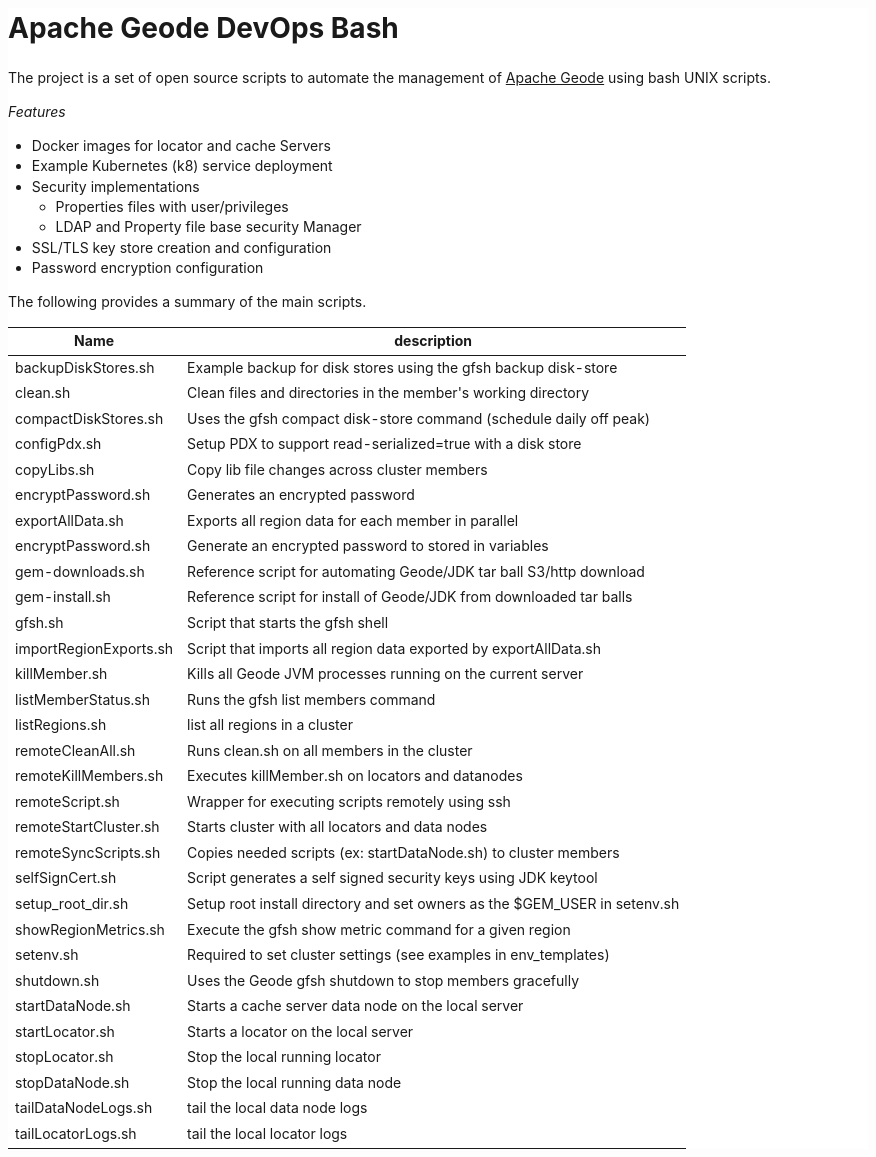 # Apache Geode DevOps Bash

The  project is a set of open source scripts to automate the management of [Apache Geode](https://geode.apache.org) using bash UNIX scripts.

*Features*

- Docker images for locator and cache Servers
- Example Kubernetes (k8) service deployment
- Security implementations
  -  Properties files with user/privileges
  -  LDAP and Property file base security Manager
- SSL/TLS key store creation and configuration
- Password encryption configuration



The following provides a summary of the main scripts.

Name                   | description
-----------------------|----------------------------------------------------------------------
backupDiskStores.sh    | Example backup for disk stores using the gfsh backup disk-store
clean.sh               | Clean files and directories in the member's working directory
compactDiskStores.sh   | Uses the gfsh compact disk-store command (schedule daily off peak)
configPdx.sh           | Setup PDX to support read-serialized=true with a disk store
copyLibs.sh	           | Copy lib file changes across cluster members
encryptPassword.sh     | Generates an encrypted password
exportAllData.sh       | Exports all region data for each member in parallel
encryptPassword.sh     | Generate an encrypted password to stored in variables
gem-downloads.sh       | Reference script for automating Geode/JDK tar ball S3/http download
gem-install.sh         | Reference script for install of Geode/JDK from downloaded tar balls
gfsh.sh                | Script that starts the gfsh shell
importRegionExports.sh | Script that imports all region data exported by exportAllData.sh
killMember.sh          | Kills all Geode JVM processes running on the current server
listMemberStatus.sh    | Runs the gfsh list members command
listRegions.sh         | list all regions in a cluster
remoteCleanAll.sh      | Runs clean.sh on all members in the cluster
remoteKillMembers.sh   | Executes killMember.sh on locators and datanodes
remoteScript.sh        | Wrapper for executing scripts remotely using ssh
remoteStartCluster.sh  | Starts cluster with all locators and data nodes
remoteSyncScripts.sh   | Copies needed scripts (ex: startDataNode.sh) to cluster members
selfSignCert.sh        | Script generates a self signed security keys using JDK keytool
setup_root_dir.sh      | Setup root install directory and set owners as the $GEM_USER in setenv.sh
showRegionMetrics.sh   | Execute the gfsh show metric command for a given region
setenv.sh              | Required to set cluster settings (see examples in env_templates)
shutdown.sh            | Uses the Geode gfsh shutdown to stop members gracefully
startDataNode.sh       | Starts a cache server data node on the local server
startLocator.sh        | Starts a locator on the local server
stopLocator.sh         | Stop the local running locator
stopDataNode.sh         | Stop the local running data node
tailDataNodeLogs.sh     | tail the local data node logs
tailLocatorLogs.sh     | tail the local locator logs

- Task directions
Among the lines above, which ones hold the string "startDataNode"? Show them.

- Answer box
remoteSyncScripts.sh   | Copies needed scripts (ex: startDataNode.sh) to cluster members
startDataNode.sh       | Starts a cache server data node on the local server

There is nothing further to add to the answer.